After having an equality criteria between the different permutations, we need to establish a canonical form for each pattern (equality class). We will then try to only generate those.

In your case, where order of 1s, 2s and 3s does not matter, we could decide that their respective first occurrences must be in the order 123, and 2 cannot appear without 1 and 3 not without 2. So whether the pattern is aabcbc, aacbcb, bbacac, …, or ccbaba, the only form that we want to generate is 112323. Or when the pattern is aaa/bbb/ccc we only generate 111 but not 222 or 333.

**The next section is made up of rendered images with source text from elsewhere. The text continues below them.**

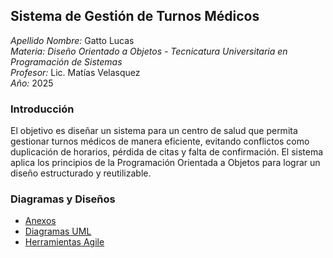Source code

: ## Sistema de Gestión de Turnos Médicos

*Apellido Nombre:* Gatto Lucas  
*Materia: Diseño Orientado a Objetos - Tecnicatura Universitaria en Programación de Sistemas*  
*Profesor:* Lic. Matías Velasquez   
*Año:* 2025  

###  Introducción

El objetivo es diseñar un sistema para un centro de salud que permita gestionar turnos médicos de manera eficiente, evitando conflictos como duplicación de horarios, pérdida de citas y falta de confirmación. El sistema aplica los principios de la Programación Orientada a Objetos para lograr un diseño estructurado y reutilizable.

###  Diagramas y Diseños 

- [Anexos](docs/anexos.md) 
- [Diagramas UML](docs/diagramasUML.md) 
- [Herramientas Agile](docs/herramientas_agile.md)
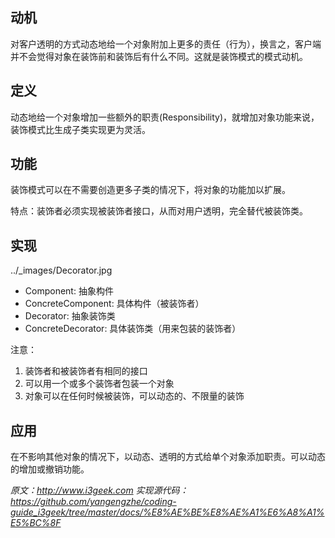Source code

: ## 动机

对客户透明的方式动态地给一个对象附加上更多的责任（行为），换言之，客户端并不会觉得对象在装饰前和装饰后有什么不同。这就是装饰模式的模式动机。

## 定义

动态地给一个对象增加一些额外的职责(Responsibility)，就增加对象功能来说，装饰模式比生成子类实现更为灵活。

## 功能

装饰模式可以在不需要创造更多子类的情况下，将对象的功能加以扩展。

特点：装饰者必须实现被装饰者接口，从而对用户透明，完全替代被装饰类。

## 实现

../_images/Decorator.jpg
- Component: 抽象构件
- ConcreteComponent: 具体构件（被装饰者）
- Decorator: 抽象装饰类
- ConcreteDecorator: 具体装饰类（用来包装的装饰者）

注意：
1. 装饰者和被装饰者有相同的接口
2. 可以用一个或多个装饰者包装一个对象
3. 对象可以在任何时候被装饰，可以动态的、不限量的装饰

## 应用

在不影响其他对象的情况下，以动态、透明的方式给单个对象添加职责。可以动态的增加或撤销功能。

*原文：http://www.i3geek.com*
*实现源代码：https://github.com/yangengzhe/coding-guide_i3geek/tree/master/docs/%E8%AE%BE%E8%AE%A1%E6%A8%A1%E5%BC%8F*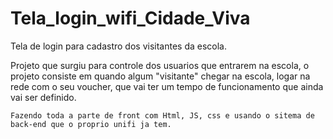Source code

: # Tela_login_wifi_Cidade_Viva
 Tela de login para cadastro dos visitantes da escola.

Projeto que surgiu para controle dos usuarios que entrarem na escola, o projeto consiste em quando algum "visitante" chegar na escola, 
logar na rede com o seu voucher, que vai ter um tempo de funcionamento que ainda vai ser definido.

	Fazendo toda a parte de front com Html, JS, css e usando o sitema de back-end que o proprio unifi ja tem. 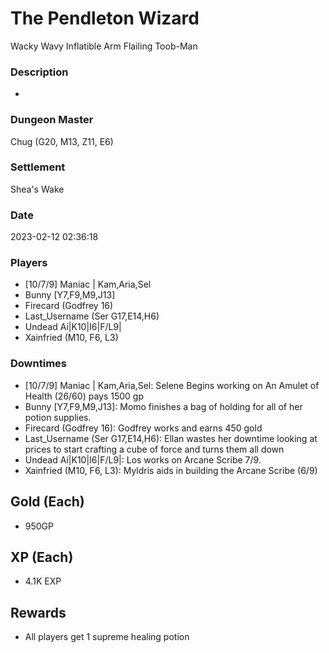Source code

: # The Pendleton Wizard
Wacky Wavy Inflatible Arm Flailing Toob-Man
### Description
-
### Dungeon Master
Chug (G20, M13, Z11, E6)
### Settlement
Shea's Wake
### Date
2023-02-12 02:36:18
### Players
* [10/7/9] Maniac | Kam,Aria,Sel
* Bunny [Y7,F9,M9,J13]
* Firecard (Godfrey 16)
* Last_Username (Ser G17,E14,H6)
* Undead Ai|K10|I6|F/L9|
* Xainfried (M10, F6, L3)
### Downtimes
* [10/7/9] Maniac | Kam,Aria,Sel: Selene Begins working on An Amulet of Health (26/60) pays 1500 gp
* Bunny [Y7,F9,M9,J13]: Momo finishes a bag of holding for all of her potion supplies.
* Firecard (Godfrey 16): Godfrey works and earns 450 gold
* Last_Username (Ser G17,E14,H6): Ellan wastes her downtime looking at prices to start crafting a cube of force and turns them all down
* Undead Ai|K10|I6|F/L9|: Los works on Arcane Scribe 7/9.
* Xainfried (M10, F6, L3): Myldris aids in building the Arcane Scribe (6/9)
## Gold (Each)
* 950GP
## XP (Each)
* 4.1K EXP
## Rewards
* All players get 1 supreme healing potion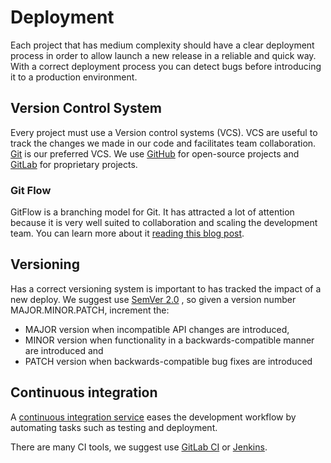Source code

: # Deployment

Each project that has medium complexity should have a clear deployment
process in order to allow launch a new release in a reliable and quick
way. With a correct deployment process you can detect bugs before
introducing it to a production environment.

## Version Control System

Every project must use a Version control systems (VCS). VCS are useful
to track the changes we made in our code and facilitates team
collaboration. [Git](https://git-scm.com) is our preferred VCS. We use
[GitHub](https://github.com) for open-source projects and
[GitLab](https://gitlab.com) for proprietary projects.

### Git Flow

GitFlow is a branching model for Git. It has attracted a lot
of attention because it is very well suited to collaboration
and scaling the development team.
You can learn more about it [reading this blog post](https://nvie.com/posts/a-successful-git-branching-model/).

## Versioning

Has a correct versioning system is important to has tracked the impact
of a new deploy. We suggest use [SemVer 2.0](http://semver.org/) , so
given a version number MAJOR.MINOR.PATCH, increment the:

- MAJOR version when incompatible API changes are introduced,
- MINOR version when functionality in a backwards-compatible manner
  are introduced and
- PATCH version when backwards-compatible bug fixes are introduced

## Continuous integration

A [continuous integration
service](https://en.wikipedia.org/wiki/Continuous_integration) eases the
development workflow by automating tasks such as testing and deployment.

There are many CI tools, we suggest use [GitLab
CI](https://about.gitlab.com/features/gitlab-ci-cd/) or
[Jenkins](https://jenkins.io).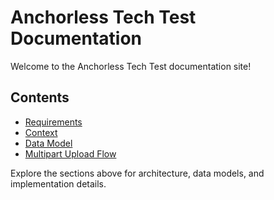 # Anchorless Tech Test Documentation

Welcome to the Anchorless Tech Test documentation site!

## Contents
- [Requirements](anchorless-test-requirements.md)
- [Context](context.md)
- [Data Model](data-model.md)
- [Multipart Upload Flow](multipard-upload-direct-to-file-storage.md)

Explore the sections above for architecture, data models, and implementation details.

We can then write an algorithm which follows these rules for canonical forms:

function patterns(values, len) {
    function* recurse(list, used, depth) {
        if (depth == len) {
            yield list.slice();
        } else {
            for (let j=0; j<used; j++) { // only put already used values at this position
                list[depth] = values[j];
                yield* recurse(list, used, depth+1);
            }
            if (used < values.length) { // or the single next unused value
                list[depth] = values[used];
                yield* recurse(list, used+1, depth+1); // which is counted as used here
            }
        }
    }
    return recurse([], 0, 0);
}

This simply generates all combinations of a certain length from the distinct values, but you can use the same approach in your algorithm that generates permutations from a certain amount of non-unique values. It does get a bit more complicated though: the canonical form 121 cannot be achieved if we only have the values 122 available, but the pattern 212 still should be generated. We need to adjust our rule so that the ordering requirement is only amongst elements of the same number of occurrences. So we have to keep different used counts for them.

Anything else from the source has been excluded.